The user inputs the type of house they are building, the type of rooms belonging to the house, the walls of those rooms (each wall is a pair of points designating the two ends of the wall), the locations of doors and windows, and, if there are multiple floors, which floor each room, window or door belongs to. The program will check, based on this input, whether the house they have outlined is a passes the criteria for the type of house they specified. This includes checking that each room fulfills the criteria of the room type they specified, and that it is a valid room to begin with. It also requires checking that walls, doors and windows are defined by valid coordinates (they must be lines).

What is the something extra?

Objects such as walls, windows and doors are defined by two X, Y coordinates. We did this because, in a real version of the program, there would be a user interface where the user would draw out these objects. Involving coordinates instead of simply designating that a window a belonged to room y required us to build many mathematical queries in prolog, in order to find the room containing a object. These queries included finding the cross product, dot product, square of the lengths of two lines, and others.

We also added floors to the houses. Floors must contain valid rooms in order to be valid. When a multiple story house has floors, the validity check for that house recurses through the floors, and through the rooms of those floors, to check that everything is “up to code”. When checking that a door or window is a part of a room, we must check that the door or window belongs to the same floor as that room. The floor of rooms, windows and doors is defined by the user input.

What did we learn from doing this?

We believe that, overall, logic programming is suited to this task, but ideally would like to outsource some of the numerical computations to a different tool.

We learned that prolog is not a great tool for solving numerical equations, which our program required quite a bit of. A lot of the geometrical analysis would be handled better in a separate system. For example, we needed to compare lines to see if one line contained another but were not able to easily solve systems of equations without the use of a library. We found an alternative way to compare the lines, using dot and cross products, but it took a long time to implement something that could have been done easily in a different language. Another example of this is checking whether line segments in a room intersect with themselves. Generally sweep-line algorithms to check this use a self balancing binary tree to keep track of active points, which we deemed beyond the scope of the project. Several steps were taken in order to prepare for intersection checking, such as associated a ‘handedness’ to the end points of a line, and storing that along with the index of the line segment. An object oriented language makes those steps much simpler than prolog does.
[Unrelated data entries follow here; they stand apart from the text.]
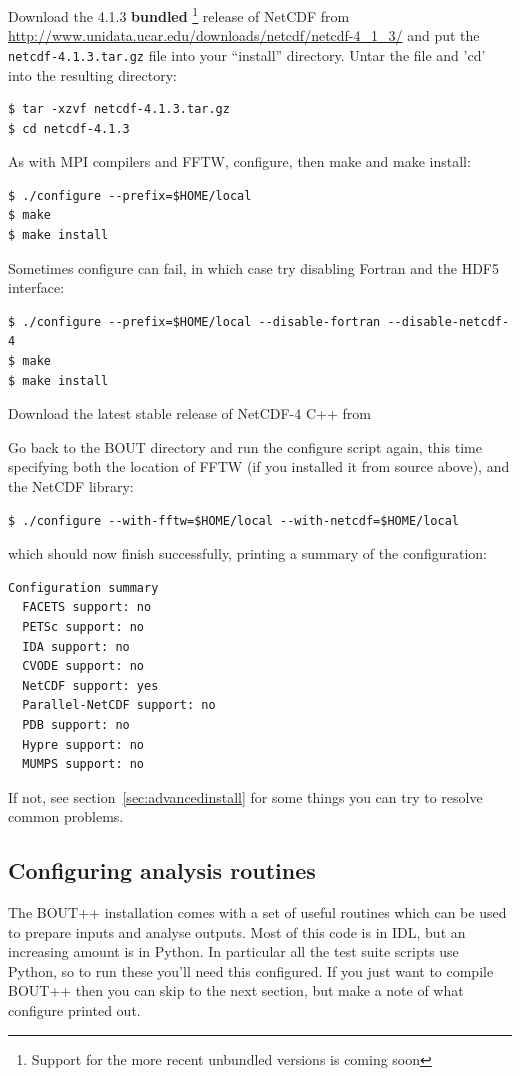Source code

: \documentclass[12pt]{article}
\begin{document}
Download the 4.1.3 {\bf bundled}
%
\footnote{Support for the more recent unbundled versions is coming soon}
release of NetCDF from
\url{http://www.unidata.ucar.edu/downloads/netcdf/netcdf-4_1_3/} and put the
\texttt{netcdf-4.1.3.tar.gz} file into your ``install'' directory. Untar the
file and 'cd' into the resulting directory:
%
\begin{verbatim}
$ tar -xzvf netcdf-4.1.3.tar.gz
$ cd netcdf-4.1.3
\end{verbatim}
%
As with MPI compilers and FFTW, configure, then make and make install:
%
\begin{verbatim}
$ ./configure --prefix=$HOME/local
$ make
$ make install
\end{verbatim}
%
Sometimes configure can fail, in which case try disabling Fortran and the HDF5
interface:
%
\begin{verbatim}
$ ./configure --prefix=$HOME/local --disable-fortran --disable-netcdf-4
$ make
$ make install
\end{verbatim}
%
Download the latest stable release of NetCDF-4 C++ from

Go back to the BOUT directory and run the configure script again, this time
specifying both the location of FFTW (if you installed it from source above),
and the NetCDF library:
%
\begin{verbatim}
$ ./configure --with-fftw=$HOME/local --with-netcdf=$HOME/local
\end{verbatim}
%
which should now finish successfully, printing a summary of the configuration:
%
\begin{verbatim}
Configuration summary
  FACETS support: no
  PETSc support: no
  IDA support: no
  CVODE support: no
  NetCDF support: yes
  Parallel-NetCDF support: no
  PDB support: no
  Hypre support: no
  MUMPS support: no
\end{verbatim}
%
If not, see section~\ref{sec:advancedinstall} for some things you can try to
resolve common problems.



\subsection{Configuring analysis routines}
%
\label{sec:configanalysis}
%
The BOUT++ installation comes with a set of useful routines which can be used
to prepare inputs and analyse outputs. Most of this code is in IDL, but an
increasing amount is in Python. In particular all the test suite scripts use
Python, so to run these you'll need this configured.  If you just want to
compile BOUT++ then you can skip to the next section, but make a note of what
configure printed out.
\end{document}
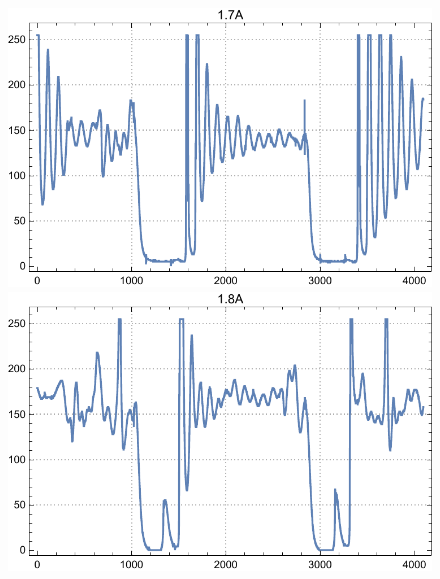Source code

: \documentclass[a4paper, 12pt]{article}
\begin{document}
\begin{enumerate}
\begin{figure}[h]
			\endminipage\hfill
			\includegraphics[width=\linewidth]{1.7A.pdf}
			\endminipage\hfill
			\includegraphics[width=\linewidth]{1.8A.pdf}
			\endminipage
		\end{figure}
		\par
	\end{enumerate}
	\newpage
\end{document}

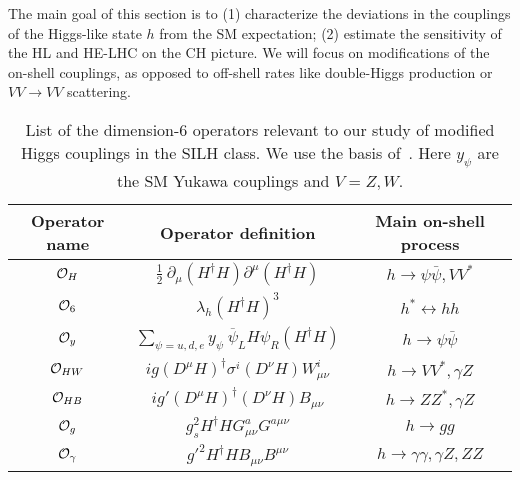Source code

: The main goal of this section is to (1) characterize the deviations in the couplings of the Higgs-like state $h$ from the SM expectation; (2) estimate the sensitivity of the HL and HE-LHC on the CH picture. We will focus on modifications of the on-shell couplings, as opposed to off-shell rates like double-Higgs production or $VV\to VV$ scattering. 









\begin{table}[t]
\caption{\small List of the dimension-6 operators relevant to our study of modified Higgs couplings in the SILH class. We use the basis of~\cite{Giudice:2007fh}. Here $y_\psi$ are the SM Yukawa couplings and $V=Z,W$. %
\label{tab1}}
\begin{center}
{
\begin{tabular}{c|c|c} 
\rule{0pt}{1.2em}%
Operator name & Operator definition & Main on-shell process \\
\hline
${\cal O}_H$ & $\frac{1}{2}~\partial_\mu(H^\dagger H)\partial^\mu(H^\dagger H)$ & $h\to\psi\bar\psi, VV^*$     \\
${\cal O}_6$ & $\lambda_h(H^\dagger H)^3$ & $h^*\leftrightarrow hh$   \\
${\cal O}_y$ & $\sum_{\psi=u,d,e} y_\psi~\overline\psi_L H\psi_R(H^\dagger H)$ & $h\to\psi\bar\psi$   \\
\hline
%
${\cal O}_{HW}$ & $ig(D^\mu H)^\dagger\sigma^i(D^\nu H)W_{\mu\nu}^i$ & $h\to VV^*,\gamma Z$   \\
${\cal O}_{HB}$ & $ig'(D^\mu H)^\dagger(D^\nu H)B_{\mu\nu}$ & $h\to ZZ^*,\gamma Z$  \\
\hline
${\cal O}_{g}$ & $g_s^2H^\dagger H G^a_{\mu\nu}G^{a\mu\nu}$ & $h\to gg$   \\
${\cal O}_{\gamma}$ & $g'^2H^\dagger HB_{\mu\nu}B^{\mu\nu}$ & $h\to \gamma\gamma,\gamma Z,ZZ$  
%
\end{tabular}
}
\end{center}
\end{table}





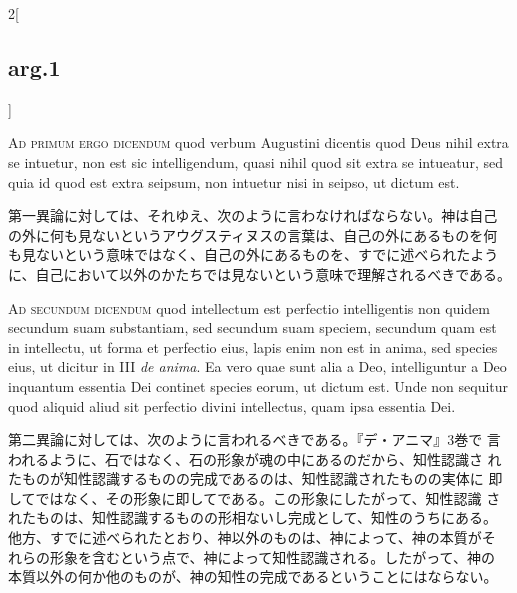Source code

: \documentclass[paper=a4paper,fontsize=10pt,jafontsize=9pt,titlepage]{jlreq}
\begin{document}
\begin{paracol}{2}[\subsection{arg.1}]
\switchcolumn*[\subsection{ad.1}]

{\scshape Ad primum ergo dicendum} quod verbum Augustini dicentis quod
Deus nihil extra se intuetur, non est sic intelligendum, quasi nihil
quod sit extra se intueatur, sed quia id quod est extra seipsum, non
intuetur nisi in seipso, ut dictum est.

\switchcolumn

第一異論に対しては、それゆえ、次のように言わなければならない。神は自己
の外に何も見ないというアウグスティヌスの言葉は、自己の外にあるものを何
も見ないという意味ではなく、自己の外にあるものを、すでに述べられたよう
に、自己において以外のかたちでは見ないという意味で理解されるべきである。

\switchcolumn*[\subsection{ad.2}]

{\scshape Ad secundum dicendum} quod intellectum est perfectio
intelligentis non quidem secundum suam substantiam, sed secundum suam
speciem, secundum quam est in intellectu, ut forma et perfectio eius,
lapis enim non est in anima, sed species eius, ut dicitur in III
{\itshape de anima}. Ea vero quae sunt alia a Deo, intelliguntur a Deo
inquantum essentia Dei continet species eorum, ut dictum est. Unde non
sequitur quod aliquid aliud sit perfectio divini intellectus, quam
ipsa essentia Dei.

\switchcolumn

第二異論に対しては、次のように言われるべきである。『デ・アニマ』3巻で
言われるように、石ではなく、石の形象が魂の中にあるのだから、知性認識さ
れたものが知性認識するものの完成であるのは、知性認識されたものの実体に
即してではなく、その形象に即してである。この形象にしたがって、知性認識
されたものは、知性認識するものの形相ないし完成として、知性のうちにある。
他方、すでに述べられたとおり、神以外のものは、神によって、神の本質がそ
れらの形象を含むという点で、神によって知性認識される。したがって、神の
本質以外の何か他のものが、神の知性の完成であるということにはならない。

\switchcolumn*[\subsection{ad.3}]


\end{paracol}
\end{document}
Aside from that, Prolog was a good tool for building up our definitions of different types of rooms and houses. Starting from the most basic building blocks of a house and working up, defining what makes each object valid at each level, worked well. Everything at the top worked smoothly, relying on the rules of the objects making up the house.

The most difficult part was deciding on how the system would be designed in the first place, the scope, and where to start.

Known problems:

1.Trace becomes extremely long and console can run out of memory when tracing mathematical queries, or when there are a lot of different objects to check through.

2. By inputting different user data examples into the same file at the same time, it makes the program less efficient because it needs to sort through objects that belong to different houses. In the real world, this data might be loaded in separately.

Known program limitations/unhandled edge cases:

1. Rooms can have shapes where walls intersect each other. We started building the logic to handle this case, and we know that it would be possible to check for this in prolog, but decided not to complete it and spend our time elsewhere. The partial working code is in the file

2. Windows and doors can be located on top of other windows and doors.

3. Our program does not check the positioning of the rooms in a building: We can check if the rooms are valid rooms and if they are part of the building; yet, the placement of the rooms with respect to each other and weather their placement fits to the outline of a house are two cases the program does not handle. However, it is important to note that we have implemented the basic tools that such feature would have used, which is the dot and cross product checks. The limitation for this feature arose from the fact that we would have to introduce many new properties, which is not very easy to manage with Prolog.